▶ TASK REQUIREMENTS:
Pull out every line with the word "item" from the entries below.

▶ DATA FOR REVIEW:
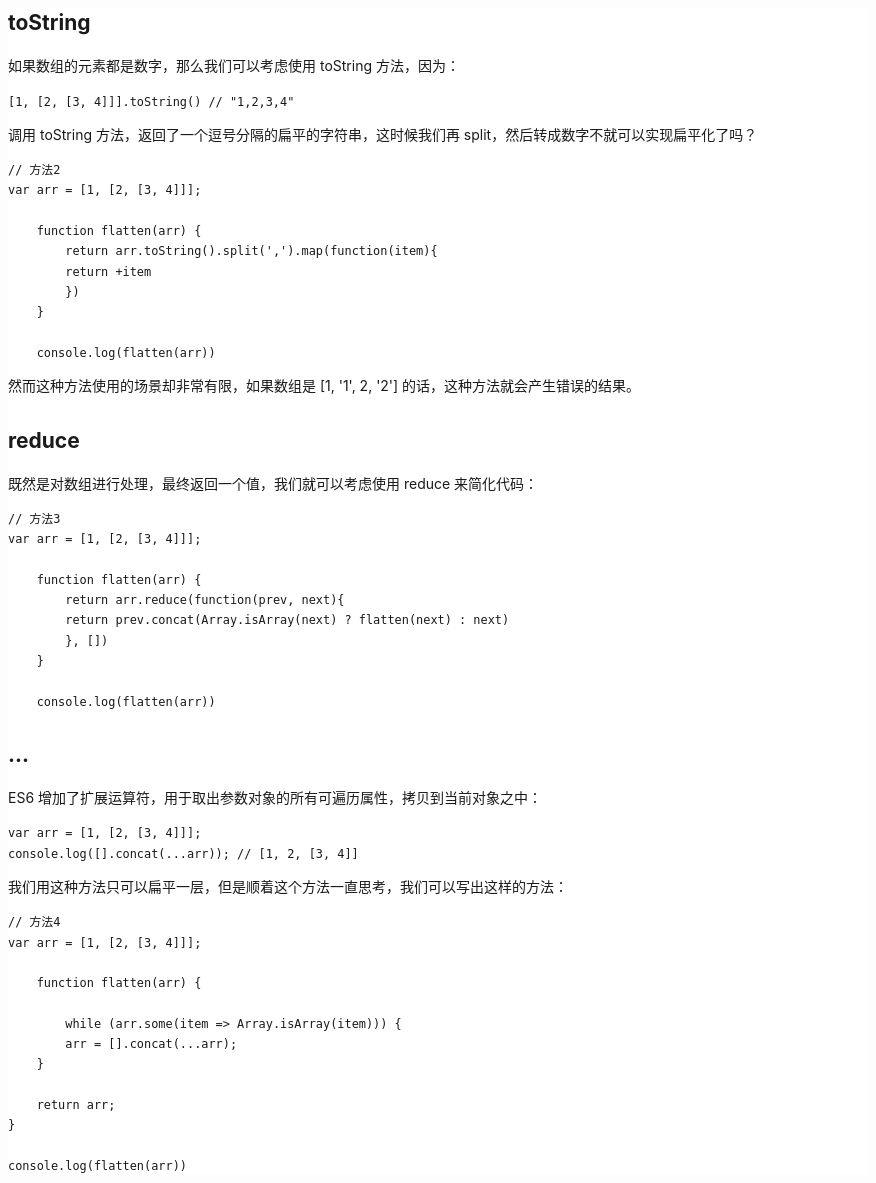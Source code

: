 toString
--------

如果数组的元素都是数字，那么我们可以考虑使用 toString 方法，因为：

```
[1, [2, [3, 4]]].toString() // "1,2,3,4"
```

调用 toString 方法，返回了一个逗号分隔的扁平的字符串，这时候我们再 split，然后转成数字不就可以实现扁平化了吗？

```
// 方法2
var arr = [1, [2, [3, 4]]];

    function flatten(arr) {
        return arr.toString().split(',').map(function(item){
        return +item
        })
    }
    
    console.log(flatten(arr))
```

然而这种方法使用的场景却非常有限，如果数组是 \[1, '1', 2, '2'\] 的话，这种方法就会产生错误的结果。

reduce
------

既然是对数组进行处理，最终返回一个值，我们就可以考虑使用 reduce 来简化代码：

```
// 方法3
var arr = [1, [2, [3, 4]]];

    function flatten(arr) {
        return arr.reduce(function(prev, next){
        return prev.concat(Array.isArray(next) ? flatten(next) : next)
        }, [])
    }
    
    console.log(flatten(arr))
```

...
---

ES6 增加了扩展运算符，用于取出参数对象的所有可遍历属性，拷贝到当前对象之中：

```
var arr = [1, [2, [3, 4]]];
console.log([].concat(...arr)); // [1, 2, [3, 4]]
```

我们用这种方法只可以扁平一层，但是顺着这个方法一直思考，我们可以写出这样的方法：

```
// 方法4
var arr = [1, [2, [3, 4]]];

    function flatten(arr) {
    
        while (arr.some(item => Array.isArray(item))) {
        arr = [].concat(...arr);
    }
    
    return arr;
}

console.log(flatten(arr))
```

---

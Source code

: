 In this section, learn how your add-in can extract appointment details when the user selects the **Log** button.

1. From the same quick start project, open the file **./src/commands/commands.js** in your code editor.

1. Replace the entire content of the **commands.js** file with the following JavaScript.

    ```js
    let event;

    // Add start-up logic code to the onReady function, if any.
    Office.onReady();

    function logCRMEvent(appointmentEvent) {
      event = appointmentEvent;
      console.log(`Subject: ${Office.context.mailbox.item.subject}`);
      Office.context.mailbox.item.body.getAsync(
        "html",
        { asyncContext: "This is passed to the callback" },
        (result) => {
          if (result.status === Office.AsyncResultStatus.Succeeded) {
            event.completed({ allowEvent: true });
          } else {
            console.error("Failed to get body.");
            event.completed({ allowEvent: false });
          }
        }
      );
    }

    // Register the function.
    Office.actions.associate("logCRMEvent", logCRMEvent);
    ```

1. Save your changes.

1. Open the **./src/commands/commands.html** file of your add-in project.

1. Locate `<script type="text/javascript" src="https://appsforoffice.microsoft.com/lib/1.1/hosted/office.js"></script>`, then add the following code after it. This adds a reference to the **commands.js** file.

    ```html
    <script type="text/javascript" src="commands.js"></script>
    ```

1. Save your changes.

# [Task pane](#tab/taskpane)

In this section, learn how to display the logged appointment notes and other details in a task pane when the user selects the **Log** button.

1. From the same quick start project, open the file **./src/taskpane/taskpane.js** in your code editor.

▶ TASK ANSWER:
        return arr.toString().split(',').map(function(item){
        return +item
        while (arr.some(item => Array.isArray(item))) {
      console.log(`Subject: ${Office.context.mailbox.item.subject}`);
      Office.context.mailbox.item.body.getAsync(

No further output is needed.